Another difficulty that is even more highly apparent this month (Mental Health Awareness Month) are the ways in which being a young professional limits me from being an advocate for my own mental health and the mental health of others. I would like to be transparent about my struggles with mental illness, but unfortunately, stigma is a very true reality, even in a helping field. Especially while applying for jobs and even now, I have to be careful about who knows I have an illness. The impact of this is twofold. 

Firstly, I am limited in the kind of support and accommodation I can seek out. I have yet to achieve remission, so I am still struggling through finding the right medication and trying to work mental health appointments around work expectations. Much of this would be easier if mental health didn’t carry a stigma. I would feel so much less isolated if I could just tell a supervisor I’m having a bad day instead of faking enthusiasm. I’m not trying to get out of doing my job. I still want to push through and be the best I can be. But, I don’t want to feel like I’m constantly acting, making sure the secret that I am not a happy person right now doesn’t get out.

Secondly, it would be rewarding to be able to advocate for mental illness in an open way. I have a semicolon keychain and I write for The Mighty, but I feel I can’t share my work to a Facebook or participate in community events for mental health. 

I also wish others could understand that despite my success, my depression is still severe. I often feel people don’t take me seriously even when I am able to talk about my mental illness. I don’t have “high-functioning” depression.

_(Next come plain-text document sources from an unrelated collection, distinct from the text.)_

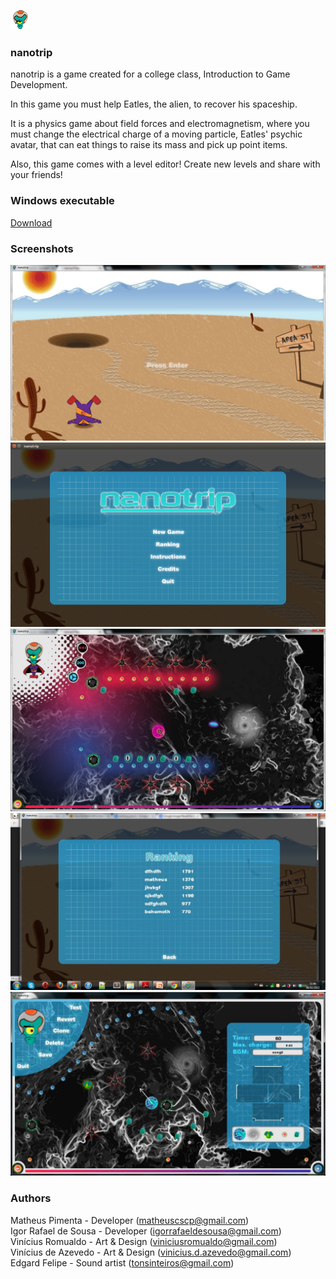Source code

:![Eatles](https://raw.githubusercontent.com/matheuscscp/nanotrip/gh-pages/images/icon.png)

### nanotrip
nanotrip is a game created for a college class, Introduction to Game Development.

In this game you must help Eatles, the alien, to recover his spaceship.

It is a physics game about field forces and electromagnetism, where you must change the electrical charge of a moving particle, Eatles' psychic avatar, that can eat things to raise its mass and pick up point items.

Also, this game comes with a level editor! Create new levels and share with your friends!

### Windows executable
[Download](https://downloads.sourceforge.net/project/nanotrip/nanotrip.zip?r=https%3A%2F%2Fsourceforge.net%2Fprojects%2Fnanotrip%2F&ts=1360884880&use_mirror=ufpr)

### Screenshots
![Splash screen](https://raw.githubusercontent.com/matheuscscp/nanotrip/gh-pages/images/splash_screen.png)
![Title screen](https://raw.githubusercontent.com/matheuscscp/nanotrip/gh-pages/images/title_screen.png)
![Level one](https://raw.githubusercontent.com/matheuscscp/nanotrip/gh-pages/images/level_one.png)
![Ranking](https://raw.githubusercontent.com/matheuscscp/nanotrip/gh-pages/images/ranking.png)
![Map editor](https://raw.githubusercontent.com/matheuscscp/nanotrip/gh-pages/images/map_editor.png)

### Authors
Matheus Pimenta - Developer (matheuscscp@gmail.com)<br />
Igor Rafael de Sousa - Developer (igorrafaeldesousa@gmail.com)<br />
Vinícius Romualdo - Art & Design (viniciusromualdo@gmail.com)<br />
Vinícius de Azevedo - Art & Design (vinicius.d.azevedo@gmail.com)<br />
Edgard Felipe - Sound artist (tonsinteiros@gmail.com)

I have major depression and am productive. I can’t explain why I am able to move forward other than the fact my perfectionism wouldn’t let me do otherwise. It is really damn hard and not at all reflective of the severity of my depression. (Personal note: To those of you who aren’t able to work, know I respect you and that my experience is in no way meant to invalidate you or your experiences.)

I am still in need of support and consideration because of the high costs it takes to carry on every day. Because of the way society views mental health, I don’t anticipate that I will ever be acknowledged as someone who is both a highly accomplished professional and a person struggling with a mental illness. These two things need not be mutually exclusive, but I fear discrimination of the one may prevent the other from being fully appreciated. So, for now, I will maintain my relative silence.

I am a professional. I am also a person with a hidden mental illness.